What you have to do
Write out exactly the lines from the start of the entries through the one that contains "las imágenes. Entre", including both.

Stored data
________________________________________

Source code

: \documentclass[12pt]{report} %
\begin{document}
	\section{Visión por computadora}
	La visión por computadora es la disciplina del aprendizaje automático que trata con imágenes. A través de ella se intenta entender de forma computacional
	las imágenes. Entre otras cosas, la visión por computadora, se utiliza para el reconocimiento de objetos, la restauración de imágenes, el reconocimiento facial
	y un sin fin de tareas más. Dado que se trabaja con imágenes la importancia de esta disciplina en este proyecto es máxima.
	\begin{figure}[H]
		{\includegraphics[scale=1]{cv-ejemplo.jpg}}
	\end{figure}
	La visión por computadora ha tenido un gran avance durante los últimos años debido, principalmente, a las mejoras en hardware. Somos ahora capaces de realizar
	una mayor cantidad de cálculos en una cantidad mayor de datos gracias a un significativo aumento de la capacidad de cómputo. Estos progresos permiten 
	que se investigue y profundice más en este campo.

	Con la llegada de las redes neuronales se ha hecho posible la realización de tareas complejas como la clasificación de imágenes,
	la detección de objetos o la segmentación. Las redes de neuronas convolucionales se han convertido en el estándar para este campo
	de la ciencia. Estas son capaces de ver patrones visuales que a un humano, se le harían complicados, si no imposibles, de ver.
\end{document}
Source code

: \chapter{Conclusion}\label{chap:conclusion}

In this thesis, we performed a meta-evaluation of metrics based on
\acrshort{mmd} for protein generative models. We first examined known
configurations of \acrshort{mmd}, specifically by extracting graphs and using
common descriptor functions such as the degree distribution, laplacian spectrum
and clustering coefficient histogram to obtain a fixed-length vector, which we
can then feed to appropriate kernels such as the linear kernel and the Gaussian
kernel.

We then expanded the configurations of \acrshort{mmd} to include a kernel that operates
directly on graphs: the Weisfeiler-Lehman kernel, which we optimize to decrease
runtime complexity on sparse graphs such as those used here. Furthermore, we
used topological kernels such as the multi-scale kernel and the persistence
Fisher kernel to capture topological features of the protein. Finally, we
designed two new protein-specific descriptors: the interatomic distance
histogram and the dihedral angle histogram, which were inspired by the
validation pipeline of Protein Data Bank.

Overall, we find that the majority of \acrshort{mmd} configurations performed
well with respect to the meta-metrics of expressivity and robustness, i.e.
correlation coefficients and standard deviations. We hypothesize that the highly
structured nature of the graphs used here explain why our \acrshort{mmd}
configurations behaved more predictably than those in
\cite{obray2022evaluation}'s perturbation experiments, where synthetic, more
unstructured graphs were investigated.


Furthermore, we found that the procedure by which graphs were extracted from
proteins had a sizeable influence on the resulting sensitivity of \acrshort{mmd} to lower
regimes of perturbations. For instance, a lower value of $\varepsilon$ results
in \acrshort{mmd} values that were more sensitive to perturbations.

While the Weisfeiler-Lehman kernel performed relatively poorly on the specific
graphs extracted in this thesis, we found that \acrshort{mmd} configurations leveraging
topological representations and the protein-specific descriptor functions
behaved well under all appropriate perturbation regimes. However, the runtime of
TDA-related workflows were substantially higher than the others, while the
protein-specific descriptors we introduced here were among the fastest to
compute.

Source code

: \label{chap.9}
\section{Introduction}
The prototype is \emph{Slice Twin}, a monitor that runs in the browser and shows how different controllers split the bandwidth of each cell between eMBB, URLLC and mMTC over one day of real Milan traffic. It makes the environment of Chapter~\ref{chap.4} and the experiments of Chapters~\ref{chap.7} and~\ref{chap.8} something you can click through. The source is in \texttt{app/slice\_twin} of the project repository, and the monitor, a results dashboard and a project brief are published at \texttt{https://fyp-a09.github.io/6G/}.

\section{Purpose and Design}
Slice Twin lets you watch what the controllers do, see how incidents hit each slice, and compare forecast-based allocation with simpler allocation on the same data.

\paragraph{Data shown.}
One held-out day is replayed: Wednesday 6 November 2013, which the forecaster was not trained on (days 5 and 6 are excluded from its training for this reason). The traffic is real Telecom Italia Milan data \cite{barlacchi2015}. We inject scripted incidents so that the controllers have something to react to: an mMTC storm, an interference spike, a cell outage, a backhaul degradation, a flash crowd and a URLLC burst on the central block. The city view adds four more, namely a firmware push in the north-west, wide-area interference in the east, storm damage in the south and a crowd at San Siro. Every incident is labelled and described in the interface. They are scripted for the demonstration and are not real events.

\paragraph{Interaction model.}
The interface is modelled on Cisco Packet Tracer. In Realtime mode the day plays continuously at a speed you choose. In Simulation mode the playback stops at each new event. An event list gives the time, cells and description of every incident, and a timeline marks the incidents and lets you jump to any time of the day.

________________________________________

Task result
Source code

: \documentclass[12pt]{report} %
\begin{document}
	\section{Visión por computadora}
	La visión por computadora es la disciplina del aprendizaje automático que trata con imágenes. A través de ella se intenta entender de forma computacional
	las imágenes. Entre otras cosas, la visión por computadora, se utiliza para el reconocimiento de objetos, la restauración de imágenes, el reconocimiento facial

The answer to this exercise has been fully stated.